Role of human papillomaviruses in persistent and glucocorticoid-resistant juvenile phimosis

• Published in: Journal of the European Academy of Dermatology and Venereology Vol. 27; no. 6; pp. 716 - 721
• Main Authors: Pilatz, A., Altinkilic, B., Rusz, A., Izykowski, N., Traenkenschuh, W., Rische, J., Lehmann, U., Herbst, C., Maegel, L., Becker, J., Weidner, W., Jonigk, D.
• Format: Journal Article
• Language: English
• Published: Oxford, UK Blackwell Publishing Ltd 01.06.2013
• Subjects: Administration, Topical; Adolescent; Child; Child, Preschool; Drug Resistance; Glucocorticoids - administration & dosage; Human papillomavirus; Humans; Infant; Male; Papillomaviridae - isolation & purification; Phimosis - drug therapy; Phimosis - pathology; Phimosis - virology; Prospective Studies
• ISSN: 0926-9959; 1468-3083
• DOI: 10.1111/j.1468-3083.2012.04542.x

Background  In adults, human papillomaviruses (HPV), lichen sclerosus et atrophicus (LSA) and phimosis are considered to be major risk factors for penile cancer. In boys, a possible association between phimosis, LSA and HPV has been suggested. Objective  To investigate the role of HPV in the persistence of phimosis in children. Patients and methods  Out of a cohort of 420 boys presenting with foreskin problems, we prospectively sampled the preputial tissue of 82 patients during circumcision: 46 with steroid‐naïve and 36 with steroid‐resistant phimosis.

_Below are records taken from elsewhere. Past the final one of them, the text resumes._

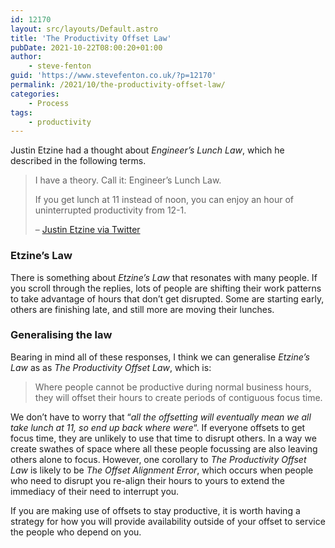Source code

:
 ```yaml
---
id: 12170
layout: src/layouts/Default.astro
title: 'The Productivity Offset Law'
pubDate: 2021-10-22T08:00:20+01:00
author:
    - steve-fenton
guid: 'https://www.stevefenton.co.uk/?p=12170'
permalink: /2021/10/the-productivity-offset-law/
categories:
    - Process
tags:
    - productivity
---
```


Justin Etzine had a thought about *Engineer’s Lunch Law*, which he described in the following terms.

> I have a theory. Call it: Engineer’s Lunch Law.
> 
> If you get lunch at 11 instead of noon, you can enjoy an hour of uninterrupted productivity from 12-1.
> 
>  – [Justin Etzine via Twitter](https://twitter.com/Justetz/status/1450900166911741952?s=20)

### Etzine’s Law

There is something about *Etzine’s Law* that resonates with many people. If you scroll through the replies, lots of people are shifting their work patterns to take advantage of hours that don’t get disrupted. Some are starting early, others are finishing late, and still more are moving their lunches.

### Generalising the law

Bearing in mind all of these responses, I think we can generalise *Etzine’s Law* as as *The Productivity Offset Law*, which is:

> Where people cannot be productive during normal business hours, they will offset their hours to create periods of contiguous focus time.

We don’t have to worry that “*all the offsetting will eventually mean we all take lunch at 11, so end up back where were*“. If everyone offsets to get focus time, they are unlikely to use that time to disrupt others. In a way we create swathes of space where all these people focussing are also leaving others alone to focus. However, one corollary to *The Productivity Offset Law* is likely to be *The Offset Alignment Error*, which occurs when people who need to disrupt you re-align their hours to yours to extend the immediacy of their need to interrupt you.

If you are making use of offsets to stay productive, it is worth having a strategy for how you will provide availability outside of your offset to service the people who depend on you.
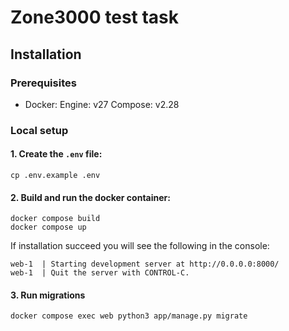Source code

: # Zone3000 test task

## Installation

### Prerequisites

- Docker: Engine: v27 Compose: v2.28

### Local setup

#### 1. Create the `.env` file:

```
cp .env.example .env
```

#### 2. Build and run the docker container:

```
docker compose build
docker compose up
```

If installation succeed you will see the following in the console:
```
web-1  | Starting development server at http://0.0.0.0:8000/
web-1  | Quit the server with CONTROL-C.
```

#### 3. Run migrations 

```
docker compose exec web python3 app/manage.py migrate
```

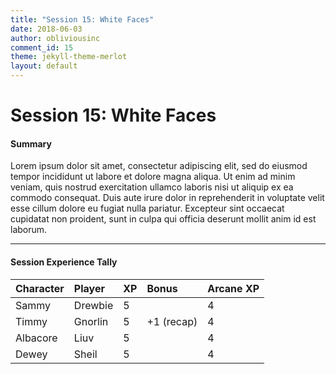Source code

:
 ```yaml
---
title: "Session 15: White Faces"
date: 2018-06-03
author: obliviousinc
comment_id: 15
theme: jekyll-theme-merlot
layout: default
---
```


# Session 15: White Faces

#### Summary

Lorem ipsum dolor sit amet, consectetur adipiscing elit, sed do eiusmod tempor incididunt ut labore et dolore magna aliqua. Ut enim ad minim veniam, quis nostrud exercitation ullamco laboris nisi ut aliquip ex ea commodo consequat. Duis aute irure dolor in reprehenderit in voluptate velit esse cillum dolore eu fugiat nulla pariatur. Excepteur sint occaecat cupidatat non proident, sunt in culpa qui officia deserunt mollit anim id est laborum.

* * *

#### Session Experience Tally

| Character | Player  | XP  | Bonus      | Arcane XP |
|:--------- |:------- |:--- |:---------- |:--------- |
| Sammy     | Drewbie | 5   |            | 4         |
| Timmy     | Gnorlin | 5   | +1 (recap) | 4         |
| Albacore  | Liuv    | 5   |            | 4         |
| Dewey     | Sheil   | 5   |            | 4         |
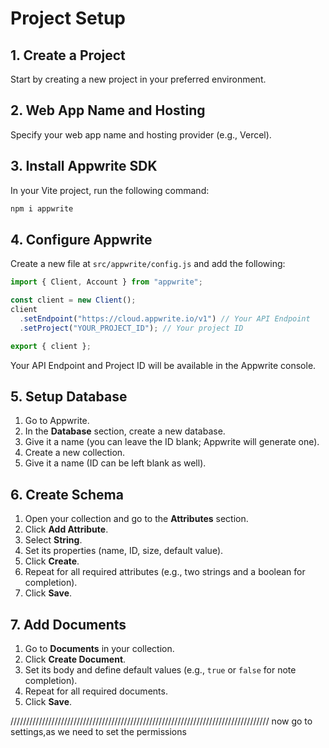 # Project Setup

## 1. Create a Project

Start by creating a new project in your preferred environment.

## 2. Web App Name and Hosting

Specify your web app name and hosting provider (e.g., Vercel).

## 3. Install Appwrite SDK

In your Vite project, run the following command:

```sh
npm i appwrite
```

## 4. Configure Appwrite

Create a new file at `src/appwrite/config.js` and add the following:

```js
import { Client, Account } from "appwrite";

const client = new Client();
client
  .setEndpoint("https://cloud.appwrite.io/v1") // Your API Endpoint
  .setProject("YOUR_PROJECT_ID"); // Your project ID

export { client };
```

Your API Endpoint and Project ID will be available in the Appwrite console.

## 5. Setup Database

1. Go to Appwrite.
2. In the **Database** section, create a new database.
3. Give it a name (you can leave the ID blank; Appwrite will generate one).
4. Create a new collection.
5. Give it a name (ID can be left blank as well).

## 6. Create Schema

1. Open your collection and go to the **Attributes** section.
2. Click **Add Attribute**.
3. Select **String**.
4. Set its properties (name, ID, size, default value).
5. Click **Create**.
6. Repeat for all required attributes (e.g., two strings and a boolean for completion).
7. Click **Save**.

## 7. Add Documents

1. Go to **Documents** in your collection.
2. Click **Create Document**.
3. Set its body and define default values (e.g., `true` or `false` for note completion).
4. Repeat for all required documents.
5. Click **Save**.

//////////////////////////////////////////////////////////////////////////////////
now go to settings,as we need to set the permissions
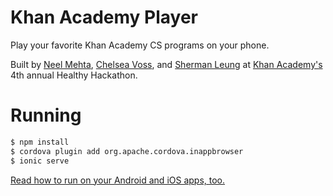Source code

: # Khan Academy Player

Play your favorite Khan Academy CS programs on your phone.

Built by [Neel Mehta](https://github.com/hathix), [Chelsea Voss](https://github.com/csvoss), and [Sherman Leung](https://github.com/skleung) at [Khan Academy's](https://khanacademy.org) 4th annual Healthy Hackathon.

# Running

```sh
$ npm install
$ cordova plugin add org.apache.cordova.inappbrowser
$ ionic serve
```

[Read how to run on your Android and iOS apps, too.](http://ionicframework.com/docs/ionic-cli-faq/)
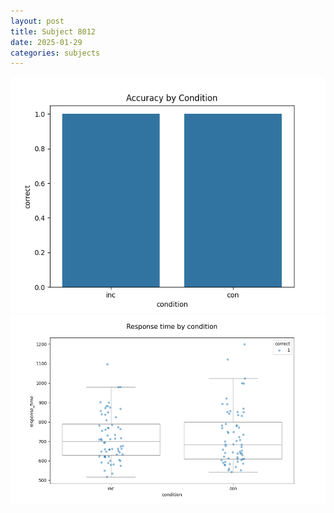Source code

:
 ```yaml
---
layout: post
title: Subject 8012
date: 2025-01-29
categories: subjects
---
```


![](data/8012/run-13/8012_NF_acc.png)
![](data/8012/run-13/8012_NF_rt.png)
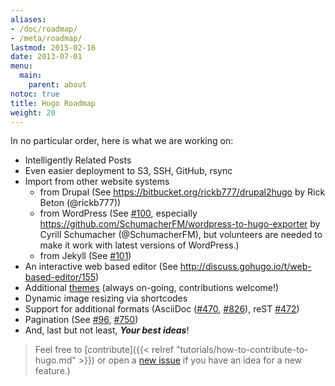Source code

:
 ```yaml
---
aliases:
- /doc/roadmap/
- /meta/roadmap/
lastmod: 2015-02-16
date: 2013-07-01
menu:
  main:
    parent: about
notoc: true
title: Hugo Roadmap
weight: 20
---
```


In no particular order, here is what we are working on:

 * Intelligently Related Posts
 * Even easier deployment to S3, SSH, GitHub, rsync
 * Import from other website systems
    * from Drupal (See https://bitbucket.org/rickb777/drupal2hugo by Rick Beton (@rickb777))
    * from WordPress (See [#100][], especially https://github.com/SchumacherFM/wordpress-to-hugo-exporter by Cyrill Schumacher (@SchumacherFM), but volunteers are needed to make it work with latest versions of WordPress.)
    * from Jekyll (See [#101][])
 * An interactive web based editor (See http://discuss.gohugo.io/t/web-based-editor/155)
 * Additional [themes](https://github.com/spf13/hugoThemes) (always on-going, contributions welcome!)
 * Dynamic image resizing via shortcodes
 * Support for additional formats (AsciiDoc ([#470][], [#826][]), reST [#472][])
 * Pagination (See [#96][], [#750][])
 * And, last but not least, ***Your best ideas***!

[#100]: https://github.com/spf13/hugo/issues/100 "hugo import from wordpress · Issue #100 · spf13/hugo"
[#101]: https://github.com/spf13/hugo/issues/101 "hugo import from jekyll · Issue #101 · spf13/hugo"
[#96]: https://github.com/spf13/hugo/issues/96 "Support for pagination · Issue #96 · spf13/hugo"
[#750]: https://github.com/spf13/hugo/pull/750 "Add pagination support for home page, sections and taxonomies by bep · Pull Request #750 · spf13/hugo"
[#470]: https://github.com/spf13/hugo/issues/470 "Support for AsciiDoc · Issue #470 · spf13/hugo"
[#826]: https://github.com/spf13/hugo/pull/826 "Experimental AsciiDoc support with external helpers by anthonyfok · Pull Request #826 · spf13/hugo"
[#472]: https://github.com/spf13/hugo/issues/472 "support for using reST · Issue #472 · spf13/hugo"

> Feel free to [contribute]({{< relref "tutorials/how-to-contribute-to-hugo.md" >}}) or open a [new issue](https://github.com/spf13/hugo/issues/new) if you have an idea for a new feature.)
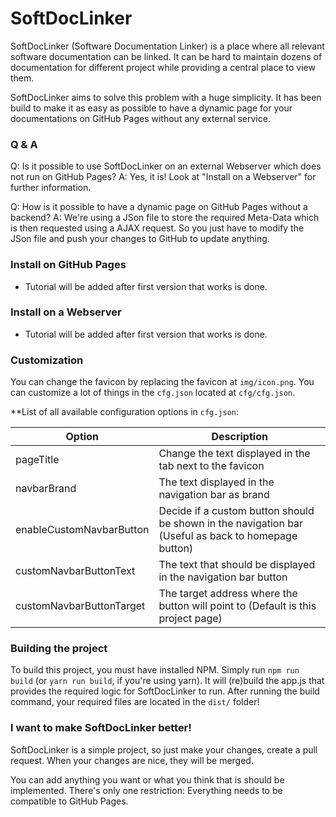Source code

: # SoftDocLinker

SoftDocLinker (Software Documentation Linker) is a place where all relevant software documentation can be linked.
It can be hard to maintain dozens of documentation for different project while providing a central place to view them.

SoftDocLinker aims to solve this problem with a huge simplicity. It has been build to make it as easy as possible to have a
dynamic page for your documentations on GitHub Pages without any external service.

### Q & A

Q: Is it possible to use SoftDocLinker on an external Webserver which does not run on GitHub Pages?
A: Yes, it is! Look at "Install on a Webserver" for further information.

Q: How is it possible to have a dynamic page on GitHub Pages without a backend?
A: We're using a JSon file to store the required Meta-Data which is then requested using a AJAX request.
So you just have to modify the JSon file and push your changes to GitHub to update anything.

### Install on GitHub Pages

- Tutorial will be added after first version that works is done.

### Install on a Webserver

- Tutorial will be added after first version that works is done.

### Customization

You can change the favicon by replacing the favicon at ```img/icon.png```.
You can customize a lot of things in the ```cfg.json``` located at ```cfg/cfg.json```.

**List of all available configuration options in ```cfg.json```:

Option | Description
------------ | -------------
pageTitle | Change the text displayed in the tab next to the favicon
navbarBrand | The text displayed in the navigation bar as brand
enableCustomNavbarButton | Decide if a custom button should be shown in the navigation bar (Useful as back to homepage button)
customNavbarButtonText | The text that should be displayed in the navigation bar button
customNavbarButtonTarget | The target address where the button will point to (Default is this project page)


### Building the project

To build this project, you must have installed NPM.
Simply run ```npm run build``` (or ```yarn run build```, if you're using yarn).
It will (re)build the app.js that provides the required logic for SoftDocLinker to run.
After running the build command, your required files are located in the ```dist/``` folder!

### I want to make SoftDocLinker better!

SoftDocLinker is a simple project, so just make your changes, create a pull request.
When your changes are nice, they will be merged.

You can add anything you want or what you think that is should be implemented.
There's only one restriction: Everything needs to be compatible to GitHub Pages.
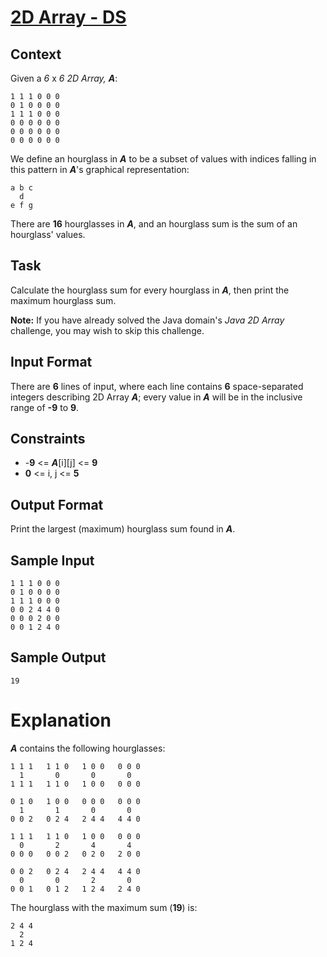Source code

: # [2D Array - DS](https://www.hackerrank.com/challenges/2d-array/problem)## Context Given a *6* x *6* _2D Array, **A**_:```1 1 1 0 0 00 1 0 0 0 01 1 1 0 0 00 0 0 0 0 00 0 0 0 0 00 0 0 0 0 0```We define an hourglass in **_A_** to be a subset of values with indices falling in this pattern in **_A_**'s graphical representation:```a b c  de f g```There are **16** hourglasses in **_A_**, and an hourglass sum is the sum of an hourglass' values.## Task Calculate the hourglass sum for every hourglass in **_A_**, then print the maximum hourglass sum.**Note:** If you have already solved the Java domain's _Java 2D Array_ challenge, you may wish to skip this challenge.## Input FormatThere are **6** lines of input, where each line contains **6** space-separated integers describing 2D Array **_A_**; every value in **_A_** will be in the inclusive range of **-9** to **9**.## Constraints* -**9** <= **_A_**[i][j] <= **9*** **0** <= i, j <= **5**## Output FormatPrint the largest (maximum) hourglass sum found in **_A_**.## Sample Input```1 1 1 0 0 00 1 0 0 0 01 1 1 0 0 00 0 2 4 4 00 0 0 2 0 00 0 1 2 4 0```## Sample Output```19```# Explanation**_A_** contains the following hourglasses:```1 1 1   1 1 0   1 0 0   0 0 0  1       0       0       01 1 1   1 1 0   1 0 0   0 0 00 1 0   1 0 0   0 0 0   0 0 0  1       1       0       00 0 2   0 2 4   2 4 4   4 4 01 1 1   1 1 0   1 0 0   0 0 0  0       2       4       40 0 0   0 0 2   0 2 0   2 0 00 0 2   0 2 4   2 4 4   4 4 0  0       0       2       00 0 1   0 1 2   1 2 4   2 4 0```The hourglass with the maximum sum (**19**) is:```2 4 4  21 2 4```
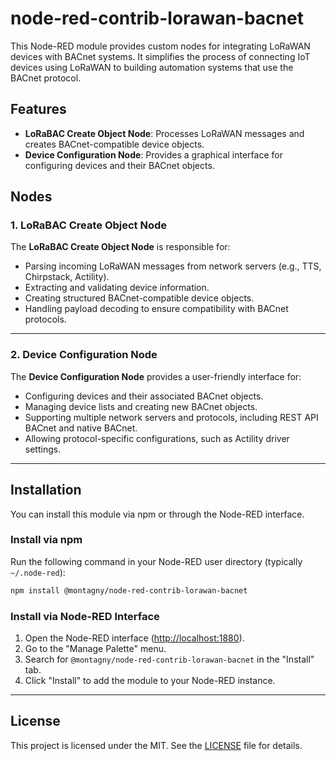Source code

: # node-red-contrib-lorawan-bacnet

This Node-RED module provides custom nodes for integrating LoRaWAN devices with BACnet systems. It simplifies the process of connecting IoT devices using LoRaWAN to building automation systems that use the BACnet protocol.

## Features

- **LoRaBAC Create Object Node**: Processes LoRaWAN messages and creates BACnet-compatible device objects.
- **Device Configuration Node**: Provides a graphical interface for configuring devices and their BACnet objects.

## Nodes

### 1. LoRaBAC Create Object Node

The **LoRaBAC Create Object Node** is responsible for:
- Parsing incoming LoRaWAN messages from network servers (e.g., TTS, Chirpstack, Actility).
- Extracting and validating device information.
- Creating structured BACnet-compatible device objects.
- Handling payload decoding to ensure compatibility with BACnet protocols.


---

### 2. Device Configuration Node

The **Device Configuration Node** provides a user-friendly interface for:
- Configuring devices and their associated BACnet objects.
- Managing device lists and creating new BACnet objects.
- Supporting multiple network servers and protocols, including REST API BACnet and native BACnet.
- Allowing protocol-specific configurations, such as Actility driver settings.

---

## Installation

You can install this module via npm or through the Node-RED interface.

### Install via npm
Run the following command in your Node-RED user directory (typically `~/.node-red`):
```bash
npm install @montagny/node-red-contrib-lorawan-bacnet
```

### Install via Node-RED Interface
1. Open the Node-RED interface ([http://localhost:1880](http://localhost:1880)).
2. Go to the "Manage Palette" menu.
3. Search for `@montagny/node-red-contrib-lorawan-bacnet` in the "Install" tab.
4. Click "Install" to add the module to your Node-RED instance.

---

## License

This project is licensed under the MIT. See the [LICENSE](./LICENSE) file for details.
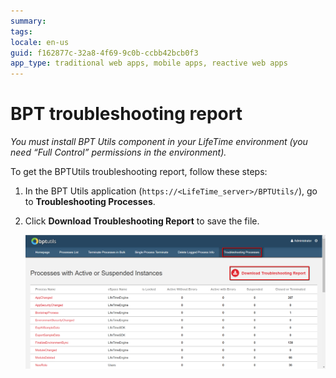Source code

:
 ```yaml
---
summary:
tags: 
locale: en-us
guid: f162877c-32a8-4f69-9c0b-ccbb42bcb0f3
app_type: traditional web apps, mobile apps, reactive web apps
---
```


# BPT troubleshooting report

*You must install BPT Utils component in your LifeTime environment (you need “Full Control” permissions in the environment).*

To get the BPTUtils troubleshooting report, follow these steps:

1. In the BPT Utils application (`https://<LifeTime_server>/BPTUtils/`), go to **Troubleshooting Processes**.

1. Click **Download Troubleshooting Report** to save the file.

    ![](images/get-logs-12.png?width=800)


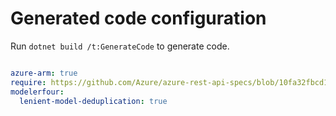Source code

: # Generated code configuration

Run `dotnet build /t:GenerateCode` to generate code.

``` yaml

azure-arm: true
require: https://github.com/Azure/azure-rest-api-specs/blob/10fa32fbcd1df97c83009640fbf806df3b9d442a/specification/billing/resource-manager/readme.md
modelerfour:
  lenient-model-deduplication: true
 

```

All foreskins were assessed clinically and histopathologically with regard to appearance, inflammation, oedema, epithelial degeneration and fibrosis. The viral status of the foreskins was determined by immunohistochemistry and highly sensitive PCR, with subsequent subtyping by DNA hybridization (HPV types 6, 11, 16, 18, 31, 33, 35, 39, 42, 44, 45, 51–54, 56, 58, 59, 61, 62, 66–68, 70, 72, 73, 81–84, 90, 91). Results  The foreskins appeared normal in 62 boys and suggestive of LSA in one single case. Small cracks or white scars were present in seven steroid‐naïve and 12 steroid‐resistant foreskins. LSA was diagnosed microscopically in two of the steroid‐naïve and six of the steroid‐pretreated group. No evidence of HPV was found in any of the juvenile foreskins. Conclusions  Our prospective study has provided evidence that HPV is not usually present in the foreskin of boys with persistent phimosis after their first year of life and that topical glucocorticoid treatment failure is not associated with HPV or any specific histopathological changes.